#### ASSIGNMENT
This exercise calls for the records to be returned exactly, with images removed.

#### DATA TO EXAMINE
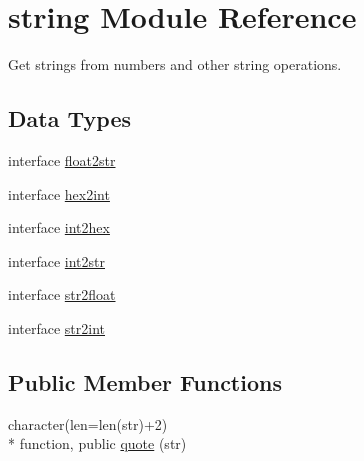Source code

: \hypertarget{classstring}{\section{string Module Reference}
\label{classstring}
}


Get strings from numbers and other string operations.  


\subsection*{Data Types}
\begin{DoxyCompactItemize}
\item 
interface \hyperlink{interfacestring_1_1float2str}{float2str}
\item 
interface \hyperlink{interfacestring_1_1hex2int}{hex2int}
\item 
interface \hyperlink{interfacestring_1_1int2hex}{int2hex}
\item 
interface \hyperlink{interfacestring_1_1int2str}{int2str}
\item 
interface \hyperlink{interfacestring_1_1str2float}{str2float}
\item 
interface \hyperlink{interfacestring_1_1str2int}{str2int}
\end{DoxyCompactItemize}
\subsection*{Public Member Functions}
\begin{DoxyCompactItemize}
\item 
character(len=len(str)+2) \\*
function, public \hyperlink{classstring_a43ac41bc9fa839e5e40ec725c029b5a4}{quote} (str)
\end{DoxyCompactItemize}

#### EXERCISE RESPONSE
Source code

: \hypertarget{classstring}{\section{string Module Reference}
\label{classstring}
}


Get strings from numbers and other string operations.  


\subsection*{Data Types}
\begin{DoxyCompactItemize}
\item 
interface \hyperlink{interfacestring_1_1float2str}{float2str}
\item 
interface \hyperlink{interfacestring_1_1hex2int}{hex2int}
\item 
interface \hyperlink{interfacestring_1_1int2hex}{int2hex}
\item 
interface \hyperlink{interfacestring_1_1int2str}{int2str}
\item 
interface \hyperlink{interfacestring_1_1str2float}{str2float}
\item 
interface \hyperlink{interfacestring_1_1str2int}{str2int}
\end{DoxyCompactItemize}
\subsection*{Public Member Functions}
\begin{DoxyCompactItemize}
\item 
character(len=len(str)+2) \\*
function, public \hyperlink{classstring_a43ac41bc9fa839e5e40ec725c029b5a4}{quote} (str)
\end{DoxyCompactItemize}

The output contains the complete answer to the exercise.